JAKARTA - Des scientifiques chinois ont découvert un nouveau gène dans le maïs sauvage qui peut augmenter la teneur en protéines du maïs moderne. Cette découverte est importante car elle pourrait aider la Chine à réduire sa dépendance à l’égard des importations de soja pour l’alimentation animale.
Selon un rapport de Yicai Global, dimanche 7 juin, l’équipe de chercheurs dirigée par Wu Yongrui et Wang Haihai de l’Académie chinoise des sciences a identifié un gène appelé THP3-T chez le teosinte, un maïs sauvage qui est l’ancêtre du maïs moderne.
Les conclusions ont été publíes dans le journal scientifique Nature le 3 juin. Le gène THP3-T produit une enzyme qui joue un rolé important dans la formation d’acides aminotéiques dans le maiz. Les acides aminotéiques sont les précurseurs des prótéines.

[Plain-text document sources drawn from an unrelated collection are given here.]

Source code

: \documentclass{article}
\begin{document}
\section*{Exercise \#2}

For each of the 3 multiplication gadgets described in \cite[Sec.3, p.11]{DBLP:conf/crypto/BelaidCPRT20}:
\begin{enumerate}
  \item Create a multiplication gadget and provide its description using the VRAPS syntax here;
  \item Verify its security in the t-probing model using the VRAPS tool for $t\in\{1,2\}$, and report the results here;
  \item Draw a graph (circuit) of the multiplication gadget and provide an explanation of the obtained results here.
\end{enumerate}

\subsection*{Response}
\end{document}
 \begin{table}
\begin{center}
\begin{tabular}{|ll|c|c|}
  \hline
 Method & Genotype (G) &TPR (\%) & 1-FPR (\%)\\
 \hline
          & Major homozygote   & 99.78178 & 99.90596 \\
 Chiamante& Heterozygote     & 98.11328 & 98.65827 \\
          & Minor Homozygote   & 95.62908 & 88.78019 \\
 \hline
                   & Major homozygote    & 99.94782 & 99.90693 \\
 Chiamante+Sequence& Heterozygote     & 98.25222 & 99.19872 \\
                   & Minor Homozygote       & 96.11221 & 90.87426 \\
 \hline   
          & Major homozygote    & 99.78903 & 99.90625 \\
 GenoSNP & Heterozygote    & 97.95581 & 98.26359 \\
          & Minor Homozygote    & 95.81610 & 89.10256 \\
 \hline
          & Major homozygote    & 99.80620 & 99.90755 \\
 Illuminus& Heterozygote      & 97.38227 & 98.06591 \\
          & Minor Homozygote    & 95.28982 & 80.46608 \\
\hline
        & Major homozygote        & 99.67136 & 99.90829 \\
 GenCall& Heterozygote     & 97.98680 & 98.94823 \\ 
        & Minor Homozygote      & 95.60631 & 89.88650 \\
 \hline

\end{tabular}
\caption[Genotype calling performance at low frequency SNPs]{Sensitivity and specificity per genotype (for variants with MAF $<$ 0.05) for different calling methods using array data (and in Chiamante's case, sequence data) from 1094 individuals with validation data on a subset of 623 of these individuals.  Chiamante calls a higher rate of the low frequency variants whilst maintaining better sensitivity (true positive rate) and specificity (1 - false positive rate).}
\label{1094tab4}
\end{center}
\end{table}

Le problème, c'est que les gènes à forte teneur en protéines comme ceux-ci ont beaucoup perdu au cours des milliers d'années de processus de domestication. Jusqu'à présent, l'amélioration du maïs a été plus axée sur les récoltes. La teneur en protéines est une priorité.
En conséquence, les graines de maïs modernes contiennent en moyenne seulement environ 8% de protéines. Alors que le maïs sauvage peut avoir une teneur en protéines pouvant atteindre 30%.
Pour la Chine, ce n’est pas seulement une affaire de laboratoire. Le pays produit environ 300 millions de tonnes de maïs par an. Cependant, sa faible teneur en protéines n’est pas suffisante pour répondre aux besoins de l’industrie de l’élevage et de l’aviculture.
Jusqu'ici, le manque de protéines dans les aliments pour animaux a été comblé par l'importation de graines de soja. Les graines de soja sont les restes de soja qui sont largement utilisés comme aliments pour animaux.
L'équipe de Wu avait auparavant découvert en 2022 un autre gène de protéine de haut niveau, THP9-T. Le nouveau gène THP3-T peut travailler avec THP9-T pour augmenter davantage les taux de protéines de maïs.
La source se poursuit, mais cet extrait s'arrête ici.